▶ _TASK INSTRUCTIONS_: Whatever lines the data contains, output all of them unchanged.
*** Block opens ***
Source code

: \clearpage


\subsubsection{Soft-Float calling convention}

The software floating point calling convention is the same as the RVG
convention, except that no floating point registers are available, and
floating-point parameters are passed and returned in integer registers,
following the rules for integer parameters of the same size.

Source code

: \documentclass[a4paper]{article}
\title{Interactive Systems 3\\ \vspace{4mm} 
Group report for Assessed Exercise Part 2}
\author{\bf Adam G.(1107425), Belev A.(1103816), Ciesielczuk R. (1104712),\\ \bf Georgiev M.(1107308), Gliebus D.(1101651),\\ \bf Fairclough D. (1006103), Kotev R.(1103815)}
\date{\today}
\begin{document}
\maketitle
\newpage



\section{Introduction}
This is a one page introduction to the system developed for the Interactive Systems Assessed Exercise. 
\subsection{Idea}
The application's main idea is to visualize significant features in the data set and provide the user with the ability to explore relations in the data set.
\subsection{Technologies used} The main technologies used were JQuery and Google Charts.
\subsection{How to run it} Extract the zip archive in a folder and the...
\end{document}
*** Block closes ***
▶ _EXERCISE ANSWER_:
Source code

: \clearpage


\subsubsection{Soft-Float calling convention}

The software floating point calling convention is the same as the RVG
convention, except that no floating point registers are available, and
floating-point parameters are passed and returned in integer registers,
following the rules for integer parameters of the same size.

Source code

: \documentclass[a4paper]{article}
\title{Interactive Systems 3\\ \vspace{4mm} 
Group report for Assessed Exercise Part 2}
\author{\bf Adam G.(1107425), Belev A.(1103816), Ciesielczuk R. (1104712),\\ \bf Georgiev M.(1107308), Gliebus D.(1101651),\\ \bf Fairclough D. (1006103), Kotev R.(1103815)}
\date{\today}
\begin{document}
\maketitle
\newpage



\section{Introduction}
This is a one page introduction to the system developed for the Interactive Systems Assessed Exercise. 
\subsection{Idea}
The application's main idea is to visualize significant features in the data set and provide the user with the ability to explore relations in the data set.
\subsection{Technologies used} The main technologies used were JQuery and Google Charts.
\subsection{How to run it} Extract the zip archive in a folder and the...
\end{document}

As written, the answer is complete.